Дорч важно кивнул и сказал, что поставит в известность городское собрание.
Хэй-Ботсы, сопровождаемые Эймосом, вошли в гостиную, и Чарити моментально замолчала при виде чопорной английской пары. Они были в вечерних туалетах, Джордж в черном фраке и дорогом шелковом жилете, а Эммелин в безвкусном сером кашемировом платье, имевшем более глубокое декольте, чем платья двух американок. Вырез демонстрировал большую часть плоской груди Эммелин и колье из больших бриллиантов на ее шее.
– О Боже! – подумала Эспер. – Эти англичане, должно быть, ожидают грандиозный званый обед, – она поспешно представила их Чарити и Эбену. Эммелин бросила удивленный взгляд на желтое платье и локоны Чарити, но решила быть терпимой. Все в ожидании расселись в гостиной.
– О Боже! – вздохнула Эспер. – Почему мои родители задерживаются? Тим уехал за ними уже давно. Я надеюсь, ничего плохого не случилось.
Чарити отвела свой взгляд от декольте англичанки и ее бриллиантов.
– Упрямая Эспер, – сказала она, улыбаясь, – ты забыла – «никогда не порождайте зло, выражая страх». Конечно, не все в мире совершенно. Но Бог постоянно трудится нам во благо.
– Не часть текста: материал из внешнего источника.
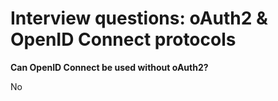 # Interview questions: oAuth2 & OpenID Connect protocols

**Can OpenID Connect be used without oAuth2?**

No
– Ну, я думаю так же, – произнесла Эспер с отсутствующим видом. Она привыкла к религиозным интерпретациям Чарити и не обращала на них внимания.
– Наконец-то! – Эспер услышала приближающееся позвякивание санных колокольчиков и поднялась, чтобы поприветствовать родителей.
Эммелин повернулась к Чарити и равнодушно спросила:
– Вы, видимо, проводите большую работу в церкви, мисс Треверкомб? По крайней мере у вас здесь есть английская церковь? Кажется, у американцев существует много вероисповеданий.
– Да, – ответила Чарити самодовольно. – В Марблхеде есть английская церковь и еще полдюжины других церквей. Но я не вижу необходимости посещать их – истина течет прямо из божественной души в мое сердце.
– О, в самом деле? – иронично поинтересовалась Эммелин. Чарити вдохновенно продолжала развивать свою доктрину.
– Да, я понимаю, что вы имеете в виду, – пробормотала совершенно сбитая с толку Эммелин. Она была уже не рада, что выбрала эту тему для разговора, да и собеседница оказалась слишком говорливой. Эммелин с облегчением вздохнула, когда в гостиной появились родители Эспер. Но, к разочарованию Эммелин, мистер и миссис Ханивуд оказались совсем не такими, как она ожидала увидеть. Внешность Роджера Ханивуда была вполне джентльменской, хотя его старомодный пиджак был поношенным, редкие волосы слишком длинными, а пальцы в чернильных пятнах. Тем не менее милая улыбка и приятный голос компенсировали некоторые недостатки этого ученого джентльмена. Однако даже с большой натяжкой воображения нельзя было считать госпожу Ханивуд леди. Тучная, с веснушчатым лицом, пожилая женщина в дешевом черном слишком тесном в подмышках платье и ботинках со шнурками, похожих на мужские. А ее речь! Невнятная и картавая, речь необразованного человека. Полностью игнорируя светское обхождение, Сьюзэн Ханивуд отгородилась от всех вежливых попыток приветствия.